Strings attached..!!

 You have become a big boy now. 2 years plus 2 weeks.  You speak everything now. You know my company's name. The city I go for work. Now you have started saying good bye to me when I leave for my office. It was not easy. Till now I used to kiss you before I go for bath and immediately after that I used to leave when you were busy playing with something in other room. If you are in the drawing room then I would leave from the kitchen. The intention was not to cheat you. But whenever you saw me going anywhere you were crying and that made me feel very guilty. But after reading a chapter in book 'Kids care' (by Rohit Shah), I felt I was truly escaping and made you felt cheated. So after you turned 2, I started saying good bye. You already knew it in your heart that I was going to office everyday. And everyday after I was leaving for the office, within 5 minutes you were asking your grandma, 'Where is Mamma?'. She always replied correctly that I went for the office and you were not responding after asking once. You behaved to become indifferent of this thing but you were not. Same way initially when I started saying good bye before going to office, you did not respond. You continued doing your stuff. No eye contact, no response. Still I kissed you in your forehead and said bye. Probably you were angry with me. But gradually you started looking at me while I go and finally today you said, 'Ok Mamma, you go.' You also brought my purse I had put on the chair and handed it over to me. It was a great relief to see you accepting it.
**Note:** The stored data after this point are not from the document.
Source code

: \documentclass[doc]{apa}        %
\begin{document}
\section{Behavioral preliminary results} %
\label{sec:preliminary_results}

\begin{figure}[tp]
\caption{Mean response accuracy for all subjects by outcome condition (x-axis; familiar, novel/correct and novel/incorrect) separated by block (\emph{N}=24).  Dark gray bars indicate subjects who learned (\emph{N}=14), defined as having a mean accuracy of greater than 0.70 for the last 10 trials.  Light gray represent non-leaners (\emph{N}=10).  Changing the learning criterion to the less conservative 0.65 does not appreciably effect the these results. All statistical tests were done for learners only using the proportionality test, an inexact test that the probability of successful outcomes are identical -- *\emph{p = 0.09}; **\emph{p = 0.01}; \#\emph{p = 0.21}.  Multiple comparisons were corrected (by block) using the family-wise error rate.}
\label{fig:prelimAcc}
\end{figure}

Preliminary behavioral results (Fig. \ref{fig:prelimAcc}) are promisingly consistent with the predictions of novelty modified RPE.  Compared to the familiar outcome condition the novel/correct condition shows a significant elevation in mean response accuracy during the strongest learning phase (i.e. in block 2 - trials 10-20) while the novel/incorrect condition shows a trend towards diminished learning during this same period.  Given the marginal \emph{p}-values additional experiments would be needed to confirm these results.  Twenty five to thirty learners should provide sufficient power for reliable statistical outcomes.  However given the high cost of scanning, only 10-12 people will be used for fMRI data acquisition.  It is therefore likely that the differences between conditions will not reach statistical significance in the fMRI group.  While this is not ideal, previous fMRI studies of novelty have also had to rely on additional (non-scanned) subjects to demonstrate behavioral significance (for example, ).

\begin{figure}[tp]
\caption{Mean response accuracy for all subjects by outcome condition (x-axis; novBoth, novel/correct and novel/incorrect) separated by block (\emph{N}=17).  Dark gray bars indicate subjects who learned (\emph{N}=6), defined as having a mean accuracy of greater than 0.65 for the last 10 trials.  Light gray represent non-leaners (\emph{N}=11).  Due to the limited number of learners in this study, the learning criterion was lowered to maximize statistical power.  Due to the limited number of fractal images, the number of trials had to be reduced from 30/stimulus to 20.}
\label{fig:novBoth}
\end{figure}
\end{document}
When you will grow and become a young man, you will also have to go out: to learn, to work, to expand your boundaries. I will be thinking of your well-being and missing you very hard. Probably at that point of time I will be comparatively free. But I should not be complaining. I will remind myself that you have supported me very beautifully when I was on my path. You have never behaved in a manner that I have to rush back from the office and calm you. I will read this part when I will become old and will try to support you and become understanding so that you will not feel irritated of me.

No matter near or far, our strings are attached and we will always be connected.